↓
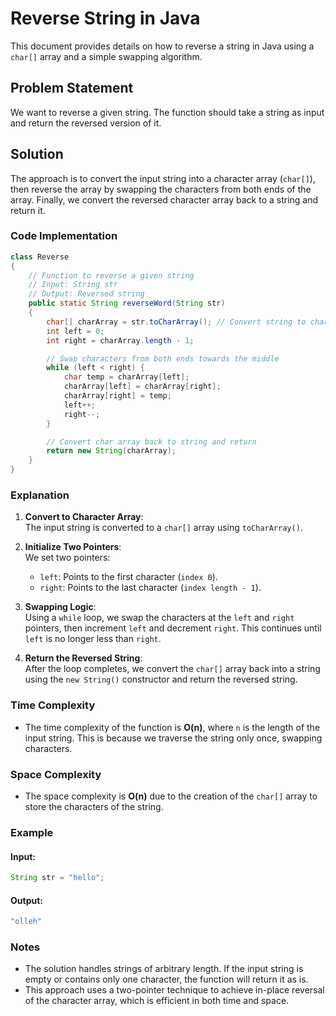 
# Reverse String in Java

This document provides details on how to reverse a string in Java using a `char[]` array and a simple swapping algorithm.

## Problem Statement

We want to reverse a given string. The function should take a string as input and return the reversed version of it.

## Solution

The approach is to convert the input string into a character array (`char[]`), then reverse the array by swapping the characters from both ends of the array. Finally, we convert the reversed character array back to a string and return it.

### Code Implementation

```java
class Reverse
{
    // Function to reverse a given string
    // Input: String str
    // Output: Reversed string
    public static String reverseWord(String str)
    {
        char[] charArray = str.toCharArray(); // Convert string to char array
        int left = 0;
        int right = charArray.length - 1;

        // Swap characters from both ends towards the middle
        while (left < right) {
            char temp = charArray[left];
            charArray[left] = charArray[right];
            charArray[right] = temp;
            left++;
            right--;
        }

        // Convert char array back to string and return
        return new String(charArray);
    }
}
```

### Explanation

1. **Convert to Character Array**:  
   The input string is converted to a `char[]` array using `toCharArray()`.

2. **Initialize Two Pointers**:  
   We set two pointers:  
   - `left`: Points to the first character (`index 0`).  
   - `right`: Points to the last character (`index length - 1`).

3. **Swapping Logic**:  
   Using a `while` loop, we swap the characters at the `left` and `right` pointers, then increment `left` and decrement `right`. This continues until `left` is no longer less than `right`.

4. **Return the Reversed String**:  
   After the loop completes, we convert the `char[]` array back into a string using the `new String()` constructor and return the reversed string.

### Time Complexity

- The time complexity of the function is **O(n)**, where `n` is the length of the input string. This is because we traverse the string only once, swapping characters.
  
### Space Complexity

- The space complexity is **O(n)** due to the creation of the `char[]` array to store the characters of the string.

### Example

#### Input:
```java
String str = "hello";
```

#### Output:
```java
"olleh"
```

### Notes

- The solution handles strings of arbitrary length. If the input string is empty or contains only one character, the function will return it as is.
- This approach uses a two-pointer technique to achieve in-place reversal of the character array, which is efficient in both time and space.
↑
↓
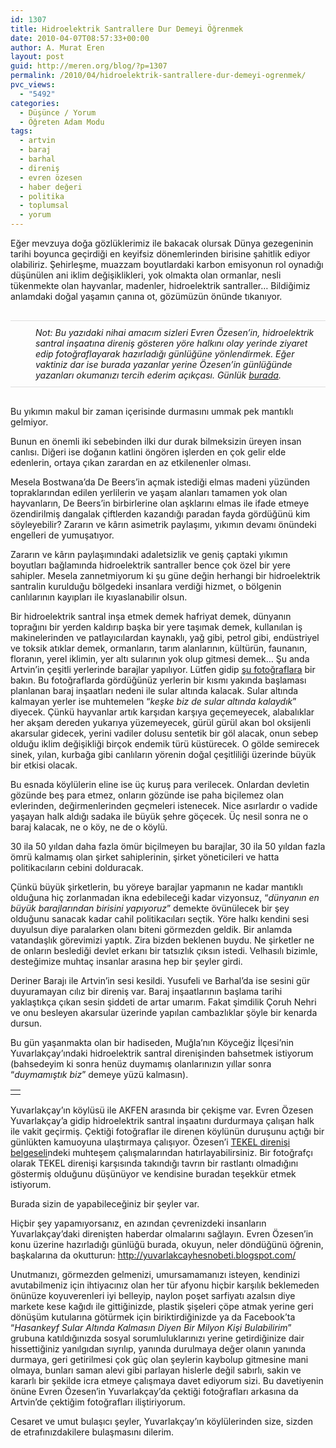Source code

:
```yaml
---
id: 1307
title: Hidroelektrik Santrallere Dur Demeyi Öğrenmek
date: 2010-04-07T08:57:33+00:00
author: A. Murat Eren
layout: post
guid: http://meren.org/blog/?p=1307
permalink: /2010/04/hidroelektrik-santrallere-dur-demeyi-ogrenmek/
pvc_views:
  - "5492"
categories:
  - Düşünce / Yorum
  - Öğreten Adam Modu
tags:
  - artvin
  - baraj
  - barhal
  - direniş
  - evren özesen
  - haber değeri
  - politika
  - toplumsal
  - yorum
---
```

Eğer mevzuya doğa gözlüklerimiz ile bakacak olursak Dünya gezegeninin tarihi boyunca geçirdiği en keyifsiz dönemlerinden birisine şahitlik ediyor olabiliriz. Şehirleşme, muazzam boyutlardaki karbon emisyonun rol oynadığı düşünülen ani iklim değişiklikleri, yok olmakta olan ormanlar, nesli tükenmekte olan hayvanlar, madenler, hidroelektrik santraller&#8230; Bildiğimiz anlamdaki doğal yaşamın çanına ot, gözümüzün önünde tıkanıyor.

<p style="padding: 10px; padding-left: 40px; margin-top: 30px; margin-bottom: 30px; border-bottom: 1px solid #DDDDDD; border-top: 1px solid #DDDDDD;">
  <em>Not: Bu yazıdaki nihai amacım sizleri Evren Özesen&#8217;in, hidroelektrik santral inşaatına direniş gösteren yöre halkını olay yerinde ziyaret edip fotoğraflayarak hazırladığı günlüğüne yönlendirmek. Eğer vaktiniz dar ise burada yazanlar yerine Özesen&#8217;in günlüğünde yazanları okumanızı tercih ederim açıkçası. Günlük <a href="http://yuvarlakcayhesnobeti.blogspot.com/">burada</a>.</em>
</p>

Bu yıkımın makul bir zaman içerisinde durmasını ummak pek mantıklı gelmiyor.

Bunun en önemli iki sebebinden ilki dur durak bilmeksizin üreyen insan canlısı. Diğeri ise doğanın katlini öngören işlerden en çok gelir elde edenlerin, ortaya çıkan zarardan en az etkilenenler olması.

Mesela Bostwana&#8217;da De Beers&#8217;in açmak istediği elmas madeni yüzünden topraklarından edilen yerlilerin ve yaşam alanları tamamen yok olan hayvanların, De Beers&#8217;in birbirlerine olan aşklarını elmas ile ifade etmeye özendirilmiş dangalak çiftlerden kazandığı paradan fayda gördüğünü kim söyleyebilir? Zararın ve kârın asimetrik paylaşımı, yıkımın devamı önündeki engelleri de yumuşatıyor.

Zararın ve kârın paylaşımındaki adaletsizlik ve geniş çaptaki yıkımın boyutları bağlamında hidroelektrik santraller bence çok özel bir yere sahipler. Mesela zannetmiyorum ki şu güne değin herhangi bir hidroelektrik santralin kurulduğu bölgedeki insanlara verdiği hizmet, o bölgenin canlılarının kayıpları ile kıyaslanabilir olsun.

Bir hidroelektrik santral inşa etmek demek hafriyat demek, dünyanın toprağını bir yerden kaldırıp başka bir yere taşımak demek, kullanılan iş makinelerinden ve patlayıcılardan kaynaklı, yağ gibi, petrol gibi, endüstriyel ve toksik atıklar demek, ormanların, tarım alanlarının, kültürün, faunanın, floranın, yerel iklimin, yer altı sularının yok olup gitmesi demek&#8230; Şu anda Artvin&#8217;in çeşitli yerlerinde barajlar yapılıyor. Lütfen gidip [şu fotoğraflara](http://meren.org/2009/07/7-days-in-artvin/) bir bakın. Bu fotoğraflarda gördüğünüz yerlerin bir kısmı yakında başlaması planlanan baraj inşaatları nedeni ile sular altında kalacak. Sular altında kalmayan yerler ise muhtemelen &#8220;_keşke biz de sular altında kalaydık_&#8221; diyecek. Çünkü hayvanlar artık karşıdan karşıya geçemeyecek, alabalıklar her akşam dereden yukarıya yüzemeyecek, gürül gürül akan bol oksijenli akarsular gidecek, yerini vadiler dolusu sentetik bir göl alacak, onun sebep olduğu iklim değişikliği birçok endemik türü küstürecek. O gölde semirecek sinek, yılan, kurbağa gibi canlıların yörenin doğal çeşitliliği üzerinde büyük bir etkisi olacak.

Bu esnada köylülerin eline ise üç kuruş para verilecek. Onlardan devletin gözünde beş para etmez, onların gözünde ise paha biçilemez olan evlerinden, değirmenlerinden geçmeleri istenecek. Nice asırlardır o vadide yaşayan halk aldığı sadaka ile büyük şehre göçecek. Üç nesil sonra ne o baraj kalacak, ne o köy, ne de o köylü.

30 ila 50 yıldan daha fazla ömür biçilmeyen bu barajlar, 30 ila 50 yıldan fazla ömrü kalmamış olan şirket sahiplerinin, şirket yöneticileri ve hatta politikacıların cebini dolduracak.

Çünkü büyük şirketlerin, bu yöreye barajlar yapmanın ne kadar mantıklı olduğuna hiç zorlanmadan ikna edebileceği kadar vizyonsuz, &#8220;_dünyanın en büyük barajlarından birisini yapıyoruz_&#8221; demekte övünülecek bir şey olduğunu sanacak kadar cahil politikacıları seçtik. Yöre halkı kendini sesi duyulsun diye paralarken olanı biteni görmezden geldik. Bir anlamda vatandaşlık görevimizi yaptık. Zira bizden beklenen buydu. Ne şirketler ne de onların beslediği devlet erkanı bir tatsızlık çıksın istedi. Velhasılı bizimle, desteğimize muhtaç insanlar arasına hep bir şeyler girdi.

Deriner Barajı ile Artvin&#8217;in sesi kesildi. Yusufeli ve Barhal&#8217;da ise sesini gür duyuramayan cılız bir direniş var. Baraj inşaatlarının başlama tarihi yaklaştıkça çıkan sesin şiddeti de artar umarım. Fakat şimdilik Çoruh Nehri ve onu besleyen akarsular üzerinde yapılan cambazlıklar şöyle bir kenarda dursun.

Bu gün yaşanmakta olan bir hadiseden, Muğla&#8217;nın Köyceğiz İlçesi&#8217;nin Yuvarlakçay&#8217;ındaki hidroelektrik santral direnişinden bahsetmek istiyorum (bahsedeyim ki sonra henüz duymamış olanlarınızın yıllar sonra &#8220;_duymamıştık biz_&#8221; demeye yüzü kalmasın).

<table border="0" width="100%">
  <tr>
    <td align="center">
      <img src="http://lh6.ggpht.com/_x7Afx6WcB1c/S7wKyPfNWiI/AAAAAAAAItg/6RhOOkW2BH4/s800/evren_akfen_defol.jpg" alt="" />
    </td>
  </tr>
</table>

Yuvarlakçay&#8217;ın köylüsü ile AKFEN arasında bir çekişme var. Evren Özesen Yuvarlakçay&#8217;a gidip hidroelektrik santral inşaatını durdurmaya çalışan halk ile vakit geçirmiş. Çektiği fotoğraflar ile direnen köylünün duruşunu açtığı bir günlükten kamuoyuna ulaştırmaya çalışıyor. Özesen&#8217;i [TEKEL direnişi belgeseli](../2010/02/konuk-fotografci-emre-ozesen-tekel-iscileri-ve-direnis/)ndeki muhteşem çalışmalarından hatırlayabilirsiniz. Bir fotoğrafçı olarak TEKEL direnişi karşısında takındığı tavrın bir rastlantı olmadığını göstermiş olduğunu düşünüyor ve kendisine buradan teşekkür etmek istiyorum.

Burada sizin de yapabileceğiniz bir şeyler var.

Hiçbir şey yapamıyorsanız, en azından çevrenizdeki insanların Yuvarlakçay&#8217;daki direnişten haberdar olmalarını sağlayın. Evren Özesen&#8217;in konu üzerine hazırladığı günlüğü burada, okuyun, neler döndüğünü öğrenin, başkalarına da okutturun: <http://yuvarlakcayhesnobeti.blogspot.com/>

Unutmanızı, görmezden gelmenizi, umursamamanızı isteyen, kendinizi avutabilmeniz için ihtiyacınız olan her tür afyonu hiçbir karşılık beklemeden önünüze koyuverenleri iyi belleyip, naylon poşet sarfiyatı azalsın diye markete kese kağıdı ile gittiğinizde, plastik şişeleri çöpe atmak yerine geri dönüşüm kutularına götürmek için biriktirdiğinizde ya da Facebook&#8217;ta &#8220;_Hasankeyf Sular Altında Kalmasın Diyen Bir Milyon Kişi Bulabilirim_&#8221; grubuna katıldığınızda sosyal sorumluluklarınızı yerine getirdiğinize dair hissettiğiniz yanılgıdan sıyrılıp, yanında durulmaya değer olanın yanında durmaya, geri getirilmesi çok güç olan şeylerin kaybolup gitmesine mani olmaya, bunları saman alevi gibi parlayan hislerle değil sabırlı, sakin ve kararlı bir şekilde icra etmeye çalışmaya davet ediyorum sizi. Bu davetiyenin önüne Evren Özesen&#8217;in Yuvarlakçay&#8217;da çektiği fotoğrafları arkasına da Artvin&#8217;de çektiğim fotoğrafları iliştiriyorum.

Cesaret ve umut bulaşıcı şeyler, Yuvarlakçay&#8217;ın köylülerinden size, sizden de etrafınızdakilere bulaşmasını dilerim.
↑
Among the records above, extract exactly the lines from the line with "10px; padding-left: 40px;" to the line with "Bunun en önemli", both lines included, and leave out the rest.

<p style="padding: 10px; padding-left: 40px; margin-top: 30px; margin-bottom: 30px; border-bottom: 1px solid #DDDDDD; border-top: 1px solid #DDDDDD;">
  <em>Not: Bu yazıdaki nihai amacım sizleri Evren Özesen&#8217;in, hidroelektrik santral inşaatına direniş gösteren yöre halkını olay yerinde ziyaret edip fotoğraflayarak hazırladığı günlüğüne yönlendirmek. Eğer vaktiniz dar ise burada yazanlar yerine Özesen&#8217;in günlüğünde yazanları okumanızı tercih ederim açıkçası. Günlük <a href="http://yuvarlakcayhesnobeti.blogspot.com/">burada</a>.</em>
</p>

Bu yıkımın makul bir zaman içerisinde durmasını ummak pek mantıklı gelmiyor.

Bunun en önemli iki sebebinden ilki dur durak bilmeksizin üreyen insan canlısı. Diğeri ise doğanın katlini öngören işlerden en çok gelir elde edenlerin, ortaya çıkan zarardan en az etkilenenler olması.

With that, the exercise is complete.